In recent months, CEO Rick Wagoner has signalled that change was in the offing and that the company's future depended upon more fuel-efficient vehicles. With the company's stock price approaching a 26-year low, there's more than the usual urgency to shake things up.
So it was that GM announced yesterday a reversal of its decade-old strategy of relying on truck and SUV sales. This is no doubt a reaction to slumping truck sales, which are the result of American petrol prices that are now between US$3.70 and US$4.40 per gallon (roughly AU$1.02 and AU$1.22 per litre).
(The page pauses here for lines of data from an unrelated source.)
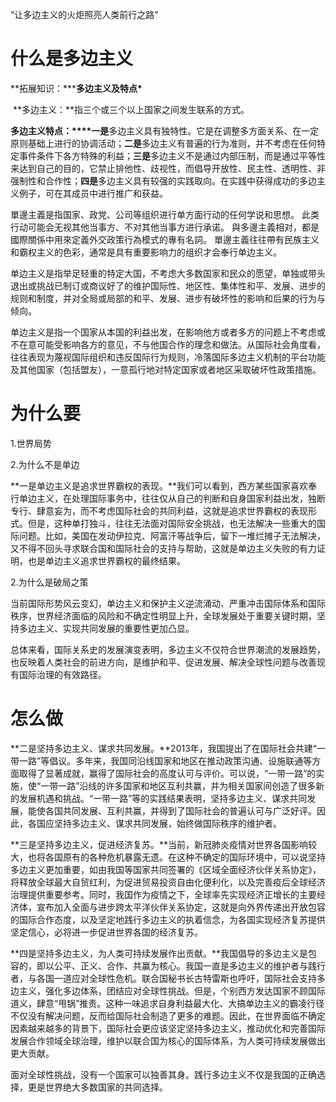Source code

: “让多边主义的火炬照亮人类前行之路”



# 什么是多边主义

**拓展知识：*****多边主义及特点\***

​    **多边主义：**指三个或三个以上国家之间发生联系的方式。

​    **多边主义特点：****一是**多边主义具有独特性。它是在调整多方面关系、在一定原则基础上进行的协调活动；**二是**多边主义有普遍的行为准则，并不考虑在任何特定事件条件下各方特殊的利益；**三是**多边主义不是通过内部压制，而是通过平等性来达到自己的目的，它禁止排他性、歧视性，而倡导开放性、民主性、透明性、非强制性和合作性；**四是**多边主义具有较强的实践取向。在实践中获得成功的多边主义例子，可在其成员中进行推广和获益。



單邊主義是指国家、政党、公司等组织进行单方面行动的任何学说和思想。 此类行动可能会无视其他当事方、不对其他当事方进行承诺。 與多邊主義相对，都是國際關係中用來定義外交政策行為模式的專有名詞。 單邊主義往往帶有民族主义和霸权主义的色彩，通常是具有重要影响力的组织才会奉行单边主义。

单边主义是指举足轻重的特定大国，不考虑大多数国家和民众的愿望，单独或带头退出或挑战已制订或商议好了的维护国际性、地区性、集体性和平、发展、进步的规则和制度，并对全局或局部的和平、发展、进步有破坏性的影响和后果的行为与倾向。

单边主义是指一个国家从本国的利益出发，在影响他方或者多方的问题上不考虑或不在意可能受影响各方的意见，不与他国合作的理念和做法。从国际社会角度看，往往表现为蔑视国际组织和违反国际行为规则，冷落国际多边主义机制的平台功能及其他国家（包括盟友），一意孤行地对特定国家或者地区采取破坏性政策措施。

# 为什么要

1.世界局势

2.为什么不是单边

**一是单边主义是追求世界霸权的表现。**我们可以看到，西方某些国家喜欢奉行单边主义，在处理国际事务中，往往仅从自己的判断和自身国家利益出发，独断专行、肆意妄为，而不考虑国际社会的共同利益，这就是追求世界霸权的表现形式。但是，这种单打独斗，往往无法面对国际安全挑战，也无法解决一些重大的国际问题。比如，美国在发动伊拉克、阿富汗等战争后，留下一堆烂摊子无法解决，又不得不回头寻求联合国和国际社会的支持与帮助，这就是单边主义失败的有力证明，也是单边主义追求世界霸权的最终结果。

2.为什么是破局之策

当前国际形势风云变幻，单边主义和保护主义逆流涌动、严重冲击国际体系和国际秩序，世界经济面临的风险和不确定性明显上升，全球发展处于重要关键时期，坚持多边主义、实现共同发展的重要性更加凸显。

总体来看，国际关系史的发展演变表明，多边主义不仅符合世界潮流的发展趋势，也反映着人类社会的前进方向，是维护和平、促进发展、解决全球性问题与改善现有国际治理的有效路径。

# 怎么做

**二是坚持多边主义、谋求共同发展。**2013年，我国提出了在国际社会共建“一带一路”等倡议。多年来，我国同沿线国家和地区在推动政策沟通、设施联通等方面取得了显著成就，赢得了国际社会的高度认可与评价。可以说，“一带一路”的实施，使“一带一路”沿线的许多国家和地区互利共赢，并为相关国家间创造了很多新的发展机遇和挑战。“一带一路”等的实践结果表明，坚持多边主义、谋求共同发展，能使各国共同发展、互利共赢，并得到了国际社会的普遍认可与广泛好评。因此，各国应坚持多边主义、谋求共同发展，始终做国际秩序的维护者。

 **三是坚持多边主义，促进经济复苏。**当前，新冠肺炎疫情对世界各国影响较大，也将各国原有的各种危机暴露无遗。在这种不确定的国际环境中，可以说坚持多边主义更加重要，如由我国等国家共同签署的《区域全面经济伙伴关系协定》，将释放全球最大自贸红利，为促进贸易投资自由化便利化，以及完善疫后全球经济治理提供重要参考。同时，我国作为疫情之下，全球率先实现经济正增长的主要经济体，宣布加入全面与进步跨太平洋伙伴关系协定，这就是向外界传递出开放包容的国际合作态度，以及坚定地践行多边主义的执着信念，为各国实现经济复苏提供坚定信心，必将进一步促进世界各国的经济复苏。

**四是坚持多边主义，为人类可持续发展作出贡献。**我国倡导的多边主义是包容的，即以公平、正义、合作、共赢为核心。我国一直是多边主义的维护者与践行者，与各国一道应对全球性危机。联合国秘书长古特雷斯也呼吁，国际社会支持多边主义，强化多边体系，团结应对全球性挑战。但是，个别西方发达国家不顾国际道义，肆意“甩锅”推责。这种一味追求自身利益最大化、大搞单边主义的霸凌行径不仅没有解决问题，反而给国际社会制造了更多的难题。因此，在世界面临不确定因素越来越多的背景下，国际社会更应该坚定坚持多边主义，推动优化和完善国际发展合作领域全球治理，维护以联合国为核心的国际体系，为人类可持续发展做出更大贡献。



面对全球性挑战，没有一个国家可以独善其身。践行多边主义不仅是我国的正确选择，更是世界绝大多数国家的共同选择。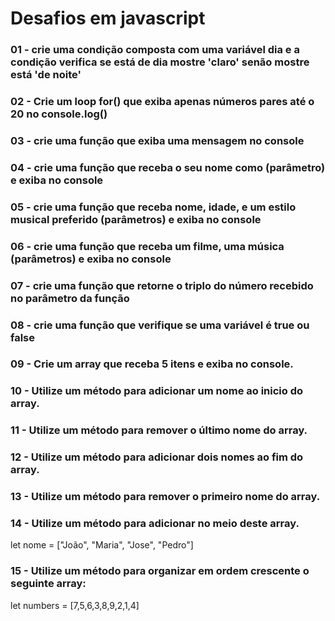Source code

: # Desafios em javascript
### 01 - crie uma condição composta com uma variável dia e a condição verifica se está de dia mostre 'claro' senão mostre está 'de noite'

### 02 - Crie um loop for() que exiba apenas números pares até o 20 no console.log()

### 03 - crie uma função que exiba uma mensagem no console

### 04 - crie uma função que receba o seu nome como (parâmetro) e exiba no console

### 05 - crie uma função que receba nome, idade, e um estilo musical preferido (parâmetros) e exiba no console

### 06 - crie uma função que receba um filme, uma música (parâmetros) e exiba no console

### 07 - crie uma função que retorne o triplo do número recebido no parâmetro da função

### 08 - crie uma função que  verifique se uma  variável é true ou false

### 09 - Crie um array que receba 5 itens e exiba no console.

### 10 - Utilize um método para adicionar um nome ao inicio do array.

### 11 - Utilize um método para remover o último nome do array.

### 12 - Utilize um método para adicionar dois nomes ao fim do array.

### 13 - Utilize um método para remover o primeiro nome do array.

### 14 - Utilize um método para adicionar no meio deste array.
let nome = ["João",  "Maria",  "Jose",  "Pedro"]

### 15 - Utilize um método para organizar em ordem crescente o seguinte array:
 let numbers = [7,5,6,3,8,9,2,1,4]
May's US sales figures make depressing reading for Detroit: perennial bestseller, Ford's F-150 pick-up truck, has handily outsold the Honda Accord, Toyota Camry and Corolla, with the Honda Civic taking the sales crown.
The highlights from GM's stockholder meeting include:
- A possible sale — sorry, "strategic review" — of GM's Hummer brand.
- The closing of four truck plants.
- Board approval to fund the Volt, GM's extended-range electric vehicle.
- Confirmation of a new generation Chevy Aveo/Holden Barina.
- News of an Astra-sized small car with an efficient 1.4-litre turbo engine.
"The Chevy Volt is a go," said Wagoner. GM expects to have a production version of the Volt ready "in the very near future" with the vehicle being ready for sale by the end of 2010. "We believe this is the biggest step yet in our industry's move away from our historic, virtually complete reliance on petroleum to power vehicles," he added.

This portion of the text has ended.